* Excerpts from a dataset

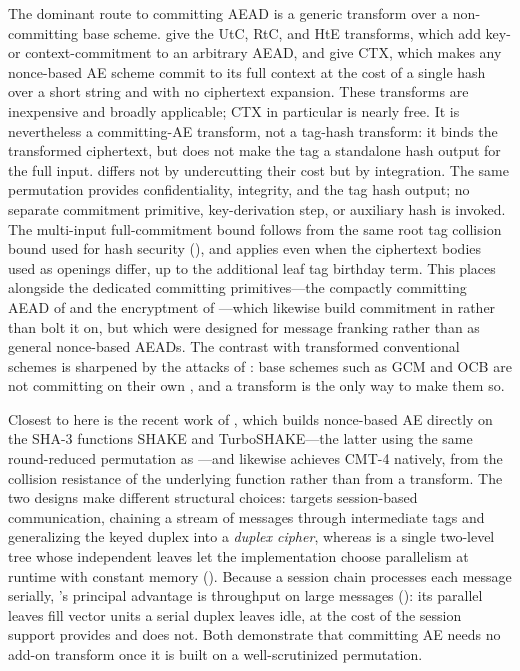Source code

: The dominant route to committing AEAD is a generic transform over a
non-committing base scheme. \cite{BH22} give the \textsf{UtC}, \textsf{RtC}, and
\textsf{HtE} transforms, which add key- or context-commitment to an arbitrary
AEAD, and \cite{CR22} give \textsf{CTX}, which makes any nonce-based AE scheme
commit to its full context at the cost of a single hash over a short string and
with no ciphertext expansion. These transforms are inexpensive and broadly
applicable; \textsf{CTX} in particular is nearly free. It is nevertheless a
committing-AE transform, not a tag-hash transform: it binds the transformed
ciphertext, but does not make the tag a standalone hash output for the full
input. \TW{} differs not by undercutting their cost but by integration. The
same permutation provides confidentiality, integrity, and the tag hash output;
no separate commitment primitive, key-derivation step, or auxiliary hash is
invoked. The multi-input full-commitment bound follows from the same root tag
collision bound used for hash security (), and
 applies even when the ciphertext bodies used as openings
differ, up to the additional leaf tag birthday term. This places \TW{} alongside
the dedicated committing primitives---the compactly committing AEAD of
\cite{GLR17} and the encryptment of \cite{DGRW18}---which likewise build
commitment in rather than bolt it on, but which were designed for message
franking rather than as general nonce-based AEADs. The contrast with transformed
conventional schemes is sharpened by the attacks of : base
schemes such as GCM and OCB are not committing on their own \cite{CR22}, and a
transform is the only way to make them so.

Closest to \TW{} here is the recent work of \cite{DHMVV24}, which builds
nonce-based AE directly on the SHA-3 functions \textsf{SHAKE} and
\textsf{TurboSHAKE}---the latter using the same round-reduced \Keccak{}
permutation as \TW{}---and likewise achieves \textsf{CMT-4} natively, from the
collision resistance of the underlying function rather than from a transform. The
two designs make different structural choices: \cite{DHMVV24} targets
session-based communication, chaining a stream of messages through intermediate
tags and generalizing the keyed duplex into a \emph{duplex cipher}, whereas \TW{}
is a single two-level tree whose independent leaves let the implementation
choose parallelism at runtime with constant memory ().
Because a session
chain processes each message serially, \TW{}'s principal advantage is throughput
on large messages (): its parallel leaves fill vector units
a serial duplex leaves idle, at the cost of the session support \cite{DHMVV24}
provides and \TW{} does not. Both demonstrate
that committing AE needs no add-on transform once it is built on a
well-scrutinized \Keccak{} permutation.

* Aim of the task
Working from the records above, write out verbatim only the lines from the line containing "committing-AE transform, not" through the line containing "tags and generalizing".

* Result of this exercise
committing-AE transform, not a tag-hash transform: it binds the transformed
ciphertext, but does not make the tag a standalone hash output for the full
input. \TW{} differs not by undercutting their cost but by integration. The
same permutation provides confidentiality, integrity, and the tag hash output;
no separate commitment primitive, key-derivation step, or auxiliary hash is
invoked. The multi-input full-commitment bound follows from the same root tag
collision bound used for hash security (), and
 applies even when the ciphertext bodies used as openings
differ, up to the additional leaf tag birthday term. This places \TW{} alongside
the dedicated committing primitives---the compactly committing AEAD of
\cite{GLR17} and the encryptment of \cite{DGRW18}---which likewise build
commitment in rather than bolt it on, but which were designed for message
franking rather than as general nonce-based AEADs. The contrast with transformed
conventional schemes is sharpened by the attacks of : base
schemes such as GCM and OCB are not committing on their own \cite{CR22}, and a
transform is the only way to make them so.

Closest to \TW{} here is the recent work of \cite{DHMVV24}, which builds
nonce-based AE directly on the SHA-3 functions \textsf{SHAKE} and
\textsf{TurboSHAKE}---the latter using the same round-reduced \Keccak{}
permutation as \TW{}---and likewise achieves \textsf{CMT-4} natively, from the
collision resistance of the underlying function rather than from a transform. The
two designs make different structural choices: \cite{DHMVV24} targets
session-based communication, chaining a stream of messages through intermediate
tags and generalizing the keyed duplex into a \emph{duplex cipher}, whereas \TW{}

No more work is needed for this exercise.